-Re: Scanner with explicit columns list is very slow
Vladimir Rodionov 2013-10-15, 05:28
Yes, I load data into HRegion (with CACHE_ON_WRITE) than call flashcache()
(no data in memstore).
This is what I found: the default implementation of ExplicitColumnMatcher
is (possibly) tuned to very large rows, I would say - very large. We need a
hint for scan which tells StoreScanner which strategy to use :
1. ExplicitColumnMatcher with reseeks (what we have currently) for very
Or for small/medium rows
2. Remove explicit columns/families from a Scan and replace them with
additional filter which actually keeps columnFamilyMap from scan and
verifies every KV matches with this map.
I have created such a filter (ExplicitScanReplacementFilter) and verified
that it works much better than case 1. for small rows.

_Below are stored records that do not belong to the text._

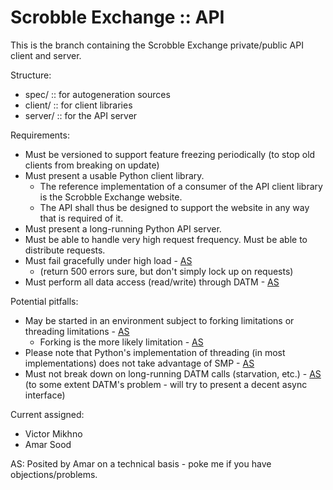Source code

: # Scrobble Exchange :: API

This is the branch containing the Scrobble Exchange private/public API client and server.

Structure:

- spec/ :: for autogeneration sources
- client/ :: for client libraries
- server/ :: for the API server

Requirements:

+ Must be versioned to support feature freezing periodically (to stop old clients from breaking on update)
+ Must present a usable Python client library.    
    + The reference implementation of a consumer of the API client library is the Scrobble Exchange website.
    + The API shall thus be designed to support the website in any way that is required of it.
+ Must present a long-running Python API server.
+ Must be able to handle very high request frequency. Must be able to distribute requests.
+ Must fail gracefully under high load - [AS][]
    + (return 500 errors sure, but don't simply lock up on requests)
+ Must perform all data access (read/write) through DATM - [AS][]

Potential pitfalls:

+ May be started in an environment subject to forking limitations or threading limitations - [AS][]
    + Forking is the more likely limitation - [AS][]
+ Please note that Python's implementation of threading (in most implementations) does not take advantage of SMP - [AS][]
+ Must not break down on long-running DATM calls (starvation, etc.) - [AS][]
    (to some extent DATM's problem - will try to present a decent async interface)

Current assigned:

* Victor Mikhno
* Amar Sood

<a id="amar">AS: Posited by Amar on a technical basis - poke me if you have objections/problems.</a>

[AS]: #amar "Posited by Amar on a technical basis - poke me if you have objections/problems."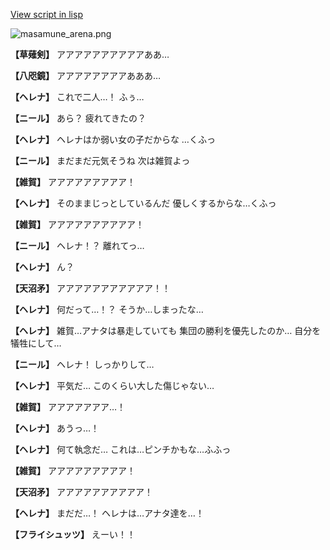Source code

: [View script in lisp](../scripts/210132073.txt)

![masamune_arena.png](../images/backgrounds/masamune_arena.png)

**【草薙剣】**
アアアアアアアアアアああ…

**【八咫鏡】**
アアアアアアアアあああ…

**【ヘレナ】**
これで二人…！
ふぅ…

**【ニール】**
あら？
疲れてきたの？

**【ヘレナ】**
ヘレナはか弱い女の子だからな
…くふっ

**【ニール】**
まだまだ元気そうね
次は雑賀よっ

**【雑賀】**
アアアアアアアアア！

**【ヘレナ】**
そのままじっとしているんだ
優しくするからな…くふっ

**【雑賀】**
アアアアアアアアアア！

**【ニール】**
ヘレナ！？
離れてっ…

**【ヘレナ】**
ん？

**【天沼矛】**
アアアアアアアアアアア！！

**【ヘレナ】**
何だって…！？
そうか…しまったな…

**【ヘレナ】**
雑賀…アナタは暴走していても
集団の勝利を優先したのか…
自分を犠牲にして…

**【ニール】**
ヘレナ！
しっかりして…

**【ヘレナ】**
平気だ…
このくらい大した傷じゃない…

**【雑賀】**
アアアアアアア…！

**【ヘレナ】**
あうっ…！

**【ヘレナ】**
何て執念だ…
これは…ピンチかもな…ふふっ

**【雑賀】**
アアアアアアアアア！

**【天沼矛】**
アアアアアアアアアア！

**【ヘレナ】**
まだだ…！
ヘレナは…アナタ達を…！

**【フライシュッツ】**
えーい！！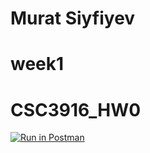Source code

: # Murat Siyfiyev
# week1
# CSC3916_HW0
[![Run in Postman](https://run.pstmn.io/button.svg)](https://app.getpostman.com/run-collection/09948af725e81a0de248)

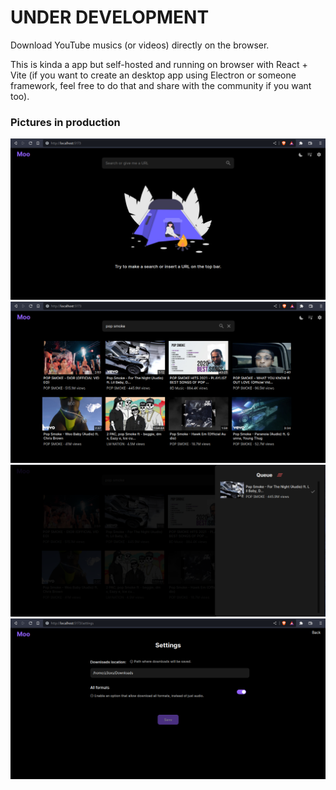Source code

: # UNDER DEVELOPMENT

Download YouTube musics (or videos) directly on the browser.

This is kinda a app but self-hosted and running on browser with React + Vite (if you want to create an desktop app using Electron or someone framework, feel free to do that and share with the community if you want too).

### Pictures in production

<img src="./assets/1.png" width="700px" />
<img src="./assets/2.png" width="700px" />
<img src="./assets/3.png" width="700px" />
<img src="./assets/4.png" width="700px" />
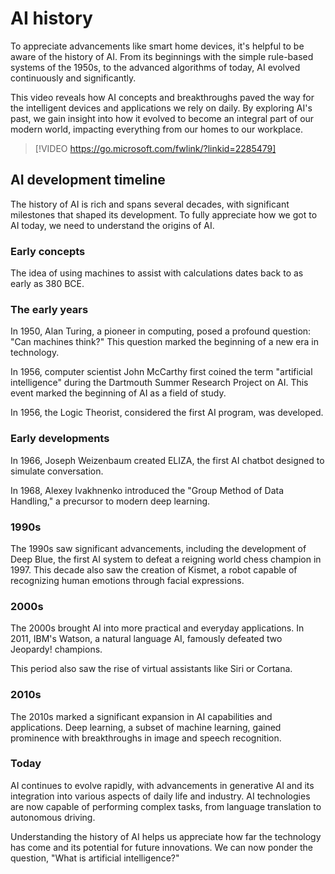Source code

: # AI history

To appreciate advancements like smart home devices, it's helpful to be aware of the history of AI. From its beginnings with the simple rule-based systems of the 1950s, to the advanced algorithms of today, AI evolved continuously and significantly.

This video reveals how AI concepts and breakthroughs paved the way for the intelligent devices and applications we rely on daily. By exploring AI's past, we gain insight into how it evolved to become an integral part of our modern world, impacting everything from our homes to our workplace.

> [!VIDEO https://go.microsoft.com/fwlink/?linkid=2285479]

## AI development timeline

The history of AI is rich and spans several decades, with significant milestones that shaped its development. To fully appreciate how we got to AI today, we need to understand the origins of AI.

### Early concepts

The idea of using machines to assist with calculations dates back to as early as 380 BCE.

### The early years

In 1950, Alan Turing, a pioneer in computing, posed a profound question: "Can machines think?" This question marked the beginning of a new era in technology.

In 1956, computer scientist John McCarthy first coined the term "artificial intelligence" during the Dartmouth Summer Research Project on AI. This event marked the beginning of AI as a field of study.

In 1956, the Logic Theorist, considered the first AI program, was developed.

### Early developments

In 1966, Joseph Weizenbaum created ELIZA, the first AI chatbot designed to simulate conversation.

In 1968, Alexey Ivakhnenko introduced the "Group Method of Data Handling," a precursor to modern deep learning.

### 1990s

The 1990s saw significant advancements, including the development of Deep Blue, the first AI system to defeat a reigning world chess champion in 1997. This decade also saw the creation of Kismet, a robot capable of recognizing human emotions through facial expressions.

### 2000s

The 2000s brought AI into more practical and everyday applications. In 2011, IBM's Watson, a natural language AI, famously defeated two Jeopardy! champions.

This period also saw the rise of virtual assistants like Siri or Cortana.

### 2010s

The 2010s marked a significant expansion in AI capabilities and applications. Deep learning, a subset of machine learning, gained prominence with breakthroughs in image and speech recognition.

### Today

AI continues to evolve rapidly, with advancements in generative AI and its integration into various aspects of daily life and industry. AI technologies are now capable of performing complex tasks, from language translation to autonomous driving.

Understanding the history of AI helps us appreciate how far the technology has come and its potential for future innovations. We can now ponder the question, "What is artificial intelligence?"

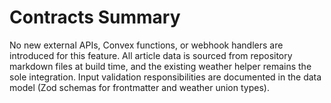 # Contracts Summary

No new external APIs, Convex functions, or webhook handlers are introduced for this feature. All article data is sourced from repository markdown files at build time, and the existing weather helper remains the sole integration. Input validation responsibilities are documented in the data model (Zod schemas for frontmatter and weather union types).
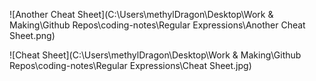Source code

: ![Another Cheat Sheet](C:\Users\methylDragon\Desktop\Work & Making\Github Repos\coding-notes\Regular Expressions\Another Cheat Sheet.png)

![Cheat Sheet](C:\Users\methylDragon\Desktop\Work & Making\Github Repos\coding-notes\Regular Expressions\Cheat Sheet.jpg)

For 1 CF + 5 CQs and
Scan with 2 CQs I have:
400K rows per sec with default
1.25M with ExplicitScanReplacementFilter
ExplicitScanReplacementFilter I will optimize even more and will probably
get tomorrow 1.4-1.5M rows per sec.
We need a JIRA and I will open one tomorrow.
On Mon, Oct 14, 2013 at 9:38 PM, lars hofhansl <[EMAIL PROTECTED]> wrote:
> Interesting. Thanks for doing the testing/profiling Vladimir!
> Generally reseeks are better if they can skip many KVs.
> For example if you have many versions of the same row/col,
> INCLUDE_NEXT_COL will be better than issuing many INCLUDEs, same with
> INCLUDE_NEXT_ROW if there are many columns.
> Since the number of columns/versions is not known at scan time (and can in
> fact vary between rows) it is hard to always do the right thing. It also
> depends on how large the KVs are average. So replacing INCLUDE_NEXT_XXX
> with INCLUDE is not always the right idea.
> Thinking aloud... We could take the VERSIONS setting of the column family
> into account as a guideline for the expected number of versions (but
> there's no guarantee about how many version we'll actually have until we
> had a compaction), and replace INCLUDE_NEXT_COL with INCLUDE if VERSIONS is
> small (maybe < 10 or so). Maybe that'd be worth a jira...
> There are some fixes in 0.94.12 (HBASE-8930, avoid a superfluous reseek in
> some cases), and HBASE-9732 might help in 0.94.13 (avoid memory fences on
> an volatile on each seek/reseek).
> It also would be nice to figure out why reseek is so much more expensive.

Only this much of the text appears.